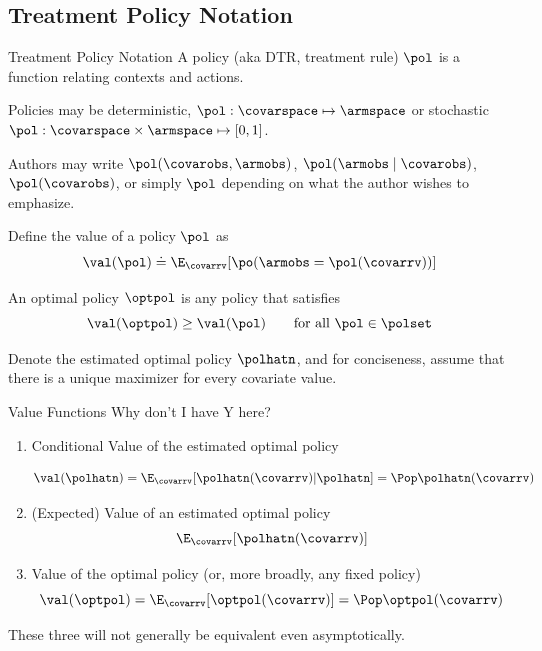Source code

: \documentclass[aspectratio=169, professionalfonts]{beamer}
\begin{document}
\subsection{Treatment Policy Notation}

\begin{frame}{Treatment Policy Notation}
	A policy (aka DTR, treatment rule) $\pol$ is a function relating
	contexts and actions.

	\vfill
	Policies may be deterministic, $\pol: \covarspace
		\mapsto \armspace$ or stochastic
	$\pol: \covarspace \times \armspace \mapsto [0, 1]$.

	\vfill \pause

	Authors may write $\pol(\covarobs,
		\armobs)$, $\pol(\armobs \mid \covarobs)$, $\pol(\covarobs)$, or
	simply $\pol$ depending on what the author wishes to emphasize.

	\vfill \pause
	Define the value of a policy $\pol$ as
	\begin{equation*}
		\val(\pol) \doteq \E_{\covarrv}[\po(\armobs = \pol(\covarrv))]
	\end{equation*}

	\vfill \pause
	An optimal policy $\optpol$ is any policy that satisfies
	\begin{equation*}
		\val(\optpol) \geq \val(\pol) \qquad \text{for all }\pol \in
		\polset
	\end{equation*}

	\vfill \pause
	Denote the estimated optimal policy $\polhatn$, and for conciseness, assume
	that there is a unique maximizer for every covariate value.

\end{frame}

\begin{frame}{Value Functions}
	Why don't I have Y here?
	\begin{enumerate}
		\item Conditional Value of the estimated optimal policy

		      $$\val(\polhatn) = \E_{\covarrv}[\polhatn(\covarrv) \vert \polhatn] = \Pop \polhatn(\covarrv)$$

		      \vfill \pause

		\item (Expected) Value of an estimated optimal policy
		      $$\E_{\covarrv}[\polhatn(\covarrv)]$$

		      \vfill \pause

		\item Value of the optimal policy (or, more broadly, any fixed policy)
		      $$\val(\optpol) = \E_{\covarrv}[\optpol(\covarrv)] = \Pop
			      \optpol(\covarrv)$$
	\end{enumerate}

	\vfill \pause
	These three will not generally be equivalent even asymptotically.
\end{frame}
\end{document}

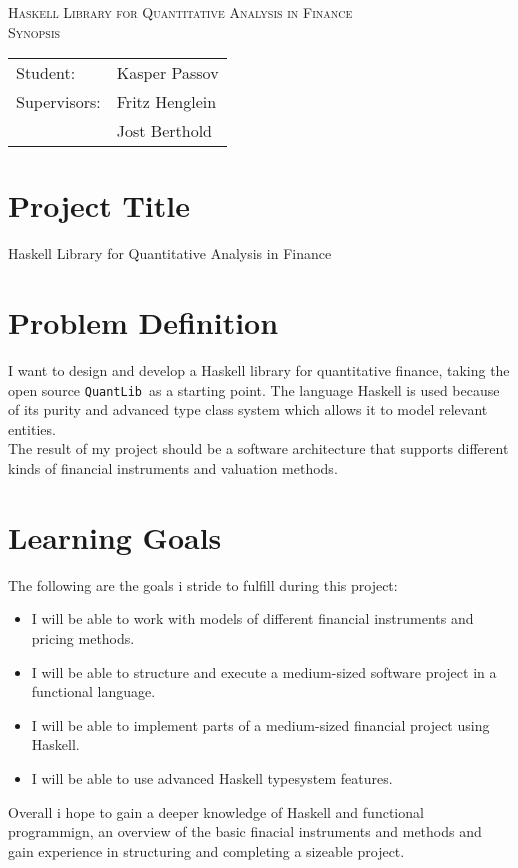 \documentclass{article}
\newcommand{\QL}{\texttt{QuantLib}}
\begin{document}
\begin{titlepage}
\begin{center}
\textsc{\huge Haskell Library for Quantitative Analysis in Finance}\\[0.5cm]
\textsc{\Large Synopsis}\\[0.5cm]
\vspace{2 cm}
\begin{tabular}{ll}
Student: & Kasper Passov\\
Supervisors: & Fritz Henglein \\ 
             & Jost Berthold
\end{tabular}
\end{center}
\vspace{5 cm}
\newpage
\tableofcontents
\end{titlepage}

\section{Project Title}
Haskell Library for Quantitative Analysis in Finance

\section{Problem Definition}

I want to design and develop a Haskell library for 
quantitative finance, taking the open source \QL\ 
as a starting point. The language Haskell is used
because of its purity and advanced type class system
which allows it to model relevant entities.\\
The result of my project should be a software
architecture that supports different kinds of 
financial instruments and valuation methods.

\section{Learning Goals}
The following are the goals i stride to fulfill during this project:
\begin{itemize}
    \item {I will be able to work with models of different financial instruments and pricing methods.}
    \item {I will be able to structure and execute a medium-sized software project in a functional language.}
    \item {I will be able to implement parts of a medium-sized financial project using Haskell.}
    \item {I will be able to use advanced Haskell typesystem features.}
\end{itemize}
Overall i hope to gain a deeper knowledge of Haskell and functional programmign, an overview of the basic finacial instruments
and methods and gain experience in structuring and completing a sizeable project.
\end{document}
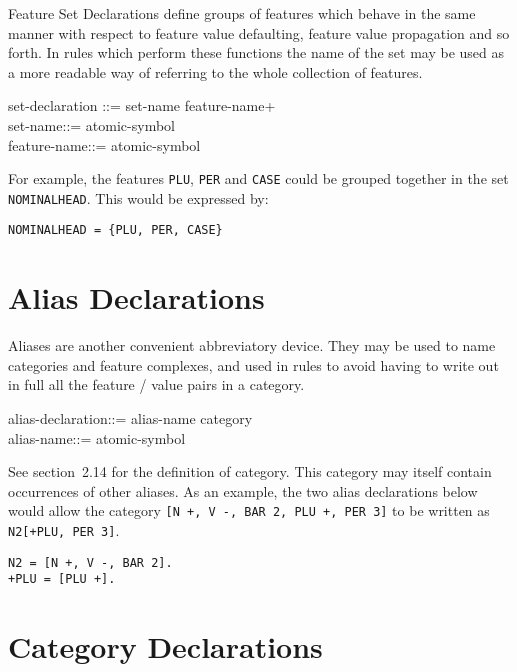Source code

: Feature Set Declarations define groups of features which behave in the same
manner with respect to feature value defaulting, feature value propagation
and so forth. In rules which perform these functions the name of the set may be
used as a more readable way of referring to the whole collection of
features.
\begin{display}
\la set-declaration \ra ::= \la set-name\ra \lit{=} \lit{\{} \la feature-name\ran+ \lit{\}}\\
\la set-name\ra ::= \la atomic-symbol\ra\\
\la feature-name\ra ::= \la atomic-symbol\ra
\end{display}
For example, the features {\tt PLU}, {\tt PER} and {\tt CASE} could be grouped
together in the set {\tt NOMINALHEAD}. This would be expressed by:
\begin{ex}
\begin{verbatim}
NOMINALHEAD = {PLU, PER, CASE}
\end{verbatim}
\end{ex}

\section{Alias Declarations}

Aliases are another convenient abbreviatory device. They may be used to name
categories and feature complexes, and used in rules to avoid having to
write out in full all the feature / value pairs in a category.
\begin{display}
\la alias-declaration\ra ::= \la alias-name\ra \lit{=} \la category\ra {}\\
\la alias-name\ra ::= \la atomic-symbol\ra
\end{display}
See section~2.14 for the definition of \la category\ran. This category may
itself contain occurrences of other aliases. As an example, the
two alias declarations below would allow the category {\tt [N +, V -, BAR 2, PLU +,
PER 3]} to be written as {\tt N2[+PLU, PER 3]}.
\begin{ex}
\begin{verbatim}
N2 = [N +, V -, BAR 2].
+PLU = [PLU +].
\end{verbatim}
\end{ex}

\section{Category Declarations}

★ ★ ★

◆ **Exercise prompt**
We ask that the entries above be copied exactly, with the pictures omitted.

◆ **Task result**
Source code

: \documentclass[aspectratio=169, professionalfonts]{beamer}
\begin{document}
\subsection{Treatment Policy Notation}

\begin{frame}{Treatment Policy Notation}
	A policy (aka DTR, treatment rule) $\pol$ is a function relating
	contexts and actions.

	\vfill
	Policies may be deterministic, $\pol: \covarspace
		\mapsto \armspace$ or stochastic
	$\pol: \covarspace \times \armspace \mapsto [0, 1]$.

	\vfill \pause

	Authors may write $\pol(\covarobs,
		\armobs)$, $\pol(\armobs \mid \covarobs)$, $\pol(\covarobs)$, or
	simply $\pol$ depending on what the author wishes to emphasize.

	\vfill \pause
	Define the value of a policy $\pol$ as
	\begin{equation*}
		\val(\pol) \doteq \E_{\covarrv}[\po(\armobs = \pol(\covarrv))]
	\end{equation*}

	\vfill \pause
	An optimal policy $\optpol$ is any policy that satisfies
	\begin{equation*}
		\val(\optpol) \geq \val(\pol) \qquad \text{for all }\pol \in
		\polset
	\end{equation*}

	\vfill \pause
	Denote the estimated optimal policy $\polhatn$, and for conciseness, assume
	that there is a unique maximizer for every covariate value.

\end{frame}

\begin{frame}{Value Functions}
	Why don't I have Y here?
	\begin{enumerate}
		\item Conditional Value of the estimated optimal policy

		      $$\val(\polhatn) = \E_{\covarrv}[\polhatn(\covarrv) \vert \polhatn] = \Pop \polhatn(\covarrv)$$

		      \vfill \pause

		\item (Expected) Value of an estimated optimal policy
		      $$\E_{\covarrv}[\polhatn(\covarrv)]$$

		      \vfill \pause

		\item Value of the optimal policy (or, more broadly, any fixed policy)
		      $$\val(\optpol) = \E_{\covarrv}[\optpol(\covarrv)] = \Pop
			      \optpol(\covarrv)$$
	\end{enumerate}

	\vfill \pause
	These three will not generally be equivalent even asymptotically.
\end{frame}
\end{document}

 \documentclass{article}
\newcommand{\QL}{\texttt{QuantLib}}
\begin{document}
\begin{titlepage}
\begin{center}
\textsc{\huge Haskell Library for Quantitative Analysis in Finance}\\[0.5cm]
\textsc{\Large Synopsis}\\[0.5cm]
\vspace{2 cm}
\begin{tabular}{ll}
Student: & Kasper Passov\\
Supervisors: & Fritz Henglein \\ 
             & Jost Berthold
\end{tabular}
\end{center}
\vspace{5 cm}
\newpage
\tableofcontents
\end{titlepage}

\section{Project Title}
Haskell Library for Quantitative Analysis in Finance

\section{Problem Definition}

I want to design and develop a Haskell library for 
quantitative finance, taking the open source \QL\ 
as a starting point. The language Haskell is used
because of its purity and advanced type class system
which allows it to model relevant entities.\\
The result of my project should be a software
architecture that supports different kinds of 
financial instruments and valuation methods.

\section{Learning Goals}
The following are the goals i stride to fulfill during this project:
\begin{itemize}
    \item {I will be able to work with models of different financial instruments and pricing methods.}
    \item {I will be able to structure and execute a medium-sized software project in a functional language.}
    \item {I will be able to implement parts of a medium-sized financial project using Haskell.}
    \item {I will be able to use advanced Haskell typesystem features.}
\end{itemize}
Overall i hope to gain a deeper knowledge of Haskell and functional programmign, an overview of the basic finacial instruments
and methods and gain experience in structuring and completing a sizeable project.
\end{document}
Source code

: Feature Set Declarations define groups of features which behave in the same
manner with respect to feature value defaulting, feature value propagation
and so forth. In rules which perform these functions the name of the set may be
used as a more readable way of referring to the whole collection of
features.
\begin{display}
\la set-declaration \ra ::= \la set-name\ra \lit{=} \lit{\{} \la feature-name\ran+ \lit{\}}\\
\la set-name\ra ::= \la atomic-symbol\ra\\
\la feature-name\ra ::= \la atomic-symbol\ra
\end{display}
For example, the features {\tt PLU}, {\tt PER} and {\tt CASE} could be grouped
together in the set {\tt NOMINALHEAD}. This would be expressed by:
\begin{ex}
\begin{verbatim}
NOMINALHEAD = {PLU, PER, CASE}
\end{verbatim}
\end{ex}

\section{Alias Declarations}

Aliases are another convenient abbreviatory device. They may be used to name
categories and feature complexes, and used in rules to avoid having to
write out in full all the feature / value pairs in a category.
\begin{display}
\la alias-declaration\ra ::= \la alias-name\ra \lit{=} \la category\ra {}\\
\la alias-name\ra ::= \la atomic-symbol\ra
\end{display}
See section~2.14 for the definition of \la category\ran. This category may
itself contain occurrences of other aliases. As an example, the
two alias declarations below would allow the category {\tt [N +, V -, BAR 2, PLU +,
PER 3]} to be written as {\tt N2[+PLU, PER 3]}.
\begin{ex}
\begin{verbatim}
N2 = [N +, V -, BAR 2].
+PLU = [PLU +].
\end{verbatim}
\end{ex}

\section{Category Declarations}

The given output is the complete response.